EXERCISE BRIEF: Give again, word for word, each line of the data from the first through the one containing "所以让我们引入一些符号来使这". Pictures stay out.

****************

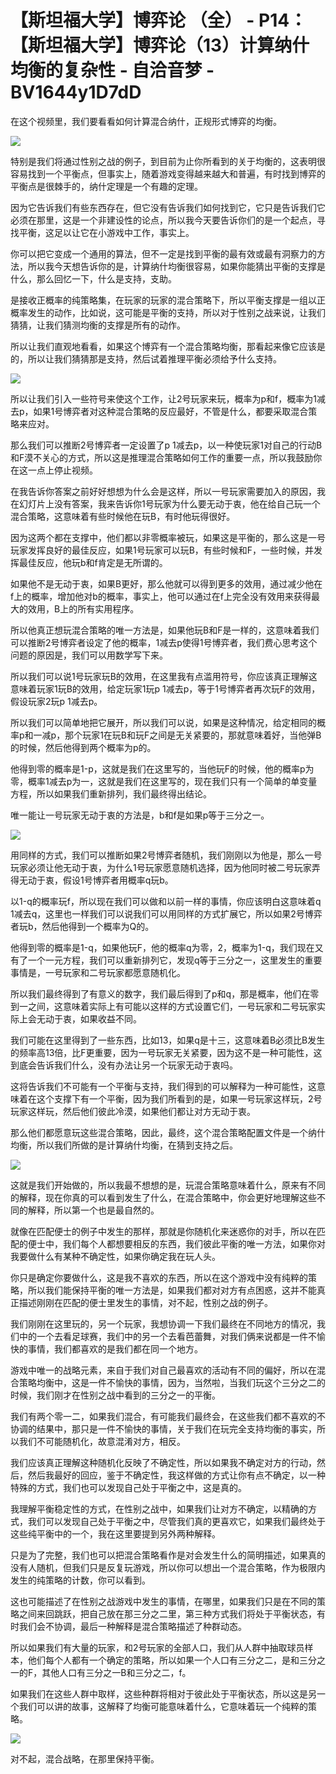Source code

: # 【斯坦福大学】博弈论 （全） - P14：【斯坦福大学】博弈论（13）计算纳什均衡的复杂性 - 自洽音梦 - BV1644y1D7dD

在这个视频里，我们要看看如何计算混合纳什，正规形式博弈的均衡。

![](img/67cd5b3a2038165efee85788e8172817_1.png)

特别是我们将通过性别之战的例子，到目前为止你所看到的关于均衡的，这表明很容易找到一个平衡点，但事实上，随着游戏变得越来越大和普遍，有时找到博弈的平衡点是很棘手的，纳什定理是一个有趣的定理。

因为它告诉我们有些东西存在，但它没有告诉我们如何找到它，它只是告诉我们它必须在那里，这是一个非建设性的论点，所以我今天要告诉你们的是一个起点，寻找平衡，这足以让它在小游戏中工作，事实上。

你可以把它变成一个通用的算法，但不一定是找到平衡的最有效或最有洞察力的方法，所以我今天想告诉你的是，计算纳什均衡很容易，如果你能猜出平衡的支撑是什么，那么回忆一下，什么是支持，支助。

是接收正概率的纯策略集，在玩家的玩家的混合策略下，所以平衡支撑是一组以正概率发生的动作，比如说，这可能是平衡的支持，所以对于性别之战来说，让我们猜猜，让我们猜测均衡的支撑是所有的动作。

所以让我们直观地看看，如果这个博弈有一个混合策略均衡，那看起来像它应该是的，所以让我们猜猜那是支持，然后试着推理平衡必须给予什么支持。



![](img/67cd5b3a2038165efee85788e8172817_3.png)

所以让我们引入一些符号来使这个工作，让2号玩家来玩，概率为p和f，概率为1减去p，如果1号博弈者对这种混合策略的反应最好，不管是什么，都要采取混合策略来应对。

那么我们可以推断2号博弈者一定设置了p 1减去p，以一种使玩家1对自己的行动B和F漠不关心的方式，所以这是推理混合策略如何工作的重要一点，所以我鼓励你在这一点上停止视频。

在我告诉你答案之前好好想想为什么会是这样，所以一号玩家需要加入的原因，我在幻灯片上没有答案，我来告诉你1号玩家为什么要无动于衷，他在给自己玩一个混合策略，这意味着有些时候他在玩B，有时他玩得很好。

因为这两个都在支撑中，他们都以非零概率被玩，如果这是平衡的，那么这是一号玩家发挥良好的最佳反应，如果1号玩家可以玩B，有些时候和F，一些时候，并发挥最佳反应，他玩b和f肯定是无所谓的。

如果他不是无动于衷，如果B更好，那么他就可以得到更多的效用，通过减少他在f上的概率，增加他对b的概率，事实上，他可以通过在f上完全没有效用来获得最大的效用，B上的所有实用程序。

所以他真正想玩混合策略的唯一方法是，如果他玩B和F是一样的，这意味着我们可以推断2号博弈者设定了他的概率，1减去p使得1号博弈者，我们费心思考这个问题的原因是，我们可以用数学写下来。

所以我们可以说1号玩家玩B的效用，在这里我有点滥用符号，你应该真正理解这意味着玩家1玩B的效用，给定玩家1玩p 1减去p，等于1号博弈者再次玩F的效用，假设玩家2玩p 1减去p。

所以我们可以简单地把它展开，所以我们可以说，如果是这种情况，给定相同的概率p和一减p，那个玩家1在玩B和玩F之间是无关紧要的，那就意味着好，当他弹B的时候，然后他得到两个概率为p的。

他得到零的概率是1-p，这就是我们在这里写的，当他玩F的时候，他的概率p为零，概率1减去p为一，这就是我们在这里写的，现在我们只有一个简单的单变量方程，所以如果我们重新排列，我们最终得出结论。

唯一能让一号玩家无动于衷的方法是，b和f是如果p等于三分之一。

![](img/67cd5b3a2038165efee85788e8172817_5.png)

用同样的方式，我们可以推断如果2号博弈者随机，我们刚刚以为他是，那么一号玩家必须让他无动于衷，为什么1号玩家愿意随机选择，因为他同时被二号玩家弄得无动于衷，假设1号博弈者用概率q玩b。

以1-q的概率玩f，所以现在我们可以做和以前一样的事情，你应该明白这意味着q 1减去q，这里也一样我们可以说我们可以用同样的方式扩展它，所以如果2号博弈者玩b，然后他得到一个概率为Q的。

他得到零的概率是1-q，如果他玩F，他的概率q为零，2，概率为1-q，我们现在又有了一个一元方程，我们可以重新排列它，发现q等于三分之一，这里发生的重要事情是，一号玩家和二号玩家都愿意随机化。

所以我们最终得到了有意义的数字，我们最后得到了p和q，那是概率，他们在零到一之间，这意味着实际上有可能以这样的方式设置它们，一号玩家和二号玩家实际上会无动于衷，如果收益不同。

我们可能在这里得到了一些东西，比如13，如果q是十三，这意味着B必须比B发生的频率高13倍，比F更重要，因为一号玩家无关紧要，因为这不是一种可能性，这到底会告诉我们什么，没有办法让另一个玩家无动于衷吗。

这将告诉我们不可能有一个平衡与支持，我们得到的可以解释为一种可能性，这意味着在这个支撑下有一个平衡，因为我们所看到的是，如果一号玩家这样玩，2号玩家这样玩，然后他们彼此冷漠，如果他们都让对方无动于衷。

那么他们都愿意玩这些混合策略，因此，最终，这个混合策略配置文件是一个纳什均衡，所以我们所做的是计算纳什均衡，在猜到支持之后。



![](img/67cd5b3a2038165efee85788e8172817_7.png)

这就是我们开始做的，所以我最不想想的是，玩混合策略意味着什么，原来有不同的解释，现在你真的可以看到发生了什么，在混合策略中，你会更好地理解这些不同的解释，所以第一个也是最自然的。

就像在匹配便士的例子中发生的那样，那就是你随机化来迷惑你的对手，所以在匹配的便士中，我们每个人都想要相反的东西，我们彼此平衡的唯一方法，如果你对我要做什么有某种不确定性，如果你确定我在玩人头。

你只是确定你要做什么，这是我不喜欢的东西，所以在这个游戏中没有纯粹的策略，所以我们能保持平衡的唯一方法是，如果我们都对对方有点困惑，这并不能真正描述刚刚在匹配的便士里发生的事情，对不起，性别之战的例子。

我们刚刚在这里玩的，另一个玩家，我想协调一下我们最终在不同地方的情况，我们中的一个去看足球赛，我们中的另一个去看芭蕾舞，对我们俩来说都是一件不愉快的事情，我们都喜欢的是我们都在同一个地方。

游戏中唯一的战略元素，来自于我们对自己最喜欢的活动有不同的偏好，所以在混合策略均衡中，这是一件不愉快的事情，因为，当然啦，当我们玩这个三分之二的时候，我们刚才在性别之战中看到的三分之一的平衡。

我们有两个零一二，如果我们混合，有可能我们最终会，在这些我们都不喜欢的不协调的结果中，那只是一件不愉快的事情，关于我们在玩完全支持均衡的事实，所以我们不可能随机化，故意混淆对方，相反。

我们应该真正理解这种随机化反映了不确定性，所以如果我不确定对方的行动，然后，然后我最好的回应，鉴于不确定性，我这样做的方式让你有点不确定，以一种特殊的方式，我们也可以发现自己处于平衡之中，这是真的。

我理解平衡稳定性的方式，在性别之战中，如果我们让对方不确定，以精确的方式，我们可以发现自己处于平衡之中，尽管我们真的更喜欢它，如果我们最终处于这些纯平衡中的一个，我在这里要提到另外两种解释。

只是为了完整，我们也可以把混合策略看作是对会发生什么的简明描述，如果真的没有人随机，但我们只是反复玩游戏，所以你可以想出一个混合策略，作为极限内发生的纯策略的计数，你可以看到。

这也可能描述了在性别之战游戏中发生的事情，在哪里，如果我们只是在不同的策略之间来回跳跃，把自己放在那三分之二里，第三种方式我们将处于平衡状态，有时我们会不协调，最后一种解释是混合策略描述了种群动态。

所以如果我们有大量的玩家，和2号玩家的全部人口，我们从人群中抽取球员样本，他们每个人都有一个确定的策略，所以如果一个人口有三分之二，是和三分之一的F，其他人口有三分之一B和三分之二，f。

如果我们在这些人群中取样，这些种群将相对于彼此处于平衡状态，所以这是另一个我们可以讲的故事，这解释了均衡可能意味着什么，它意味着玩一个纯粹的策略。



![](img/67cd5b3a2038165efee85788e8172817_9.png)

对不起，混合战略，在那里保持平衡。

****************

ANSWER BOX:
Source code

: # 【斯坦福大学】博弈论 （全） - P14：【斯坦福大学】博弈论（13）计算纳什均衡的复杂性 - 自洽音梦 - BV1644y1D7dD

在这个视频里，我们要看看如何计算混合纳什，正规形式博弈的均衡。

![](img/67cd5b3a2038165efee85788e8172817_1.png)

特别是我们将通过性别之战的例子，到目前为止你所看到的关于均衡的，这表明很容易找到一个平衡点，但事实上，随着游戏变得越来越大和普遍，有时找到博弈的平衡点是很棘手的，纳什定理是一个有趣的定理。

因为它告诉我们有些东西存在，但它没有告诉我们如何找到它，它只是告诉我们它必须在那里，这是一个非建设性的论点，所以我今天要告诉你们的是一个起点，寻找平衡，这足以让它在小游戏中工作，事实上。

你可以把它变成一个通用的算法，但不一定是找到平衡的最有效或最有洞察力的方法，所以我今天想告诉你的是，计算纳什均衡很容易，如果你能猜出平衡的支撑是什么，那么回忆一下，什么是支持，支助。

是接收正概率的纯策略集，在玩家的玩家的混合策略下，所以平衡支撑是一组以正概率发生的动作，比如说，这可能是平衡的支持，所以对于性别之战来说，让我们猜猜，让我们猜测均衡的支撑是所有的动作。

所以让我们直观地看看，如果这个博弈有一个混合策略均衡，那看起来像它应该是的，所以让我们猜猜那是支持，然后试着推理平衡必须给予什么支持。



![](img/67cd5b3a2038165efee85788e8172817_3.png)

所以让我们引入一些符号来使这个工作，让2号玩家来玩，概率为p和f，概率为1减去p，如果1号博弈者对这种混合策略的反应最好，不管是什么，都要采取混合策略来应对。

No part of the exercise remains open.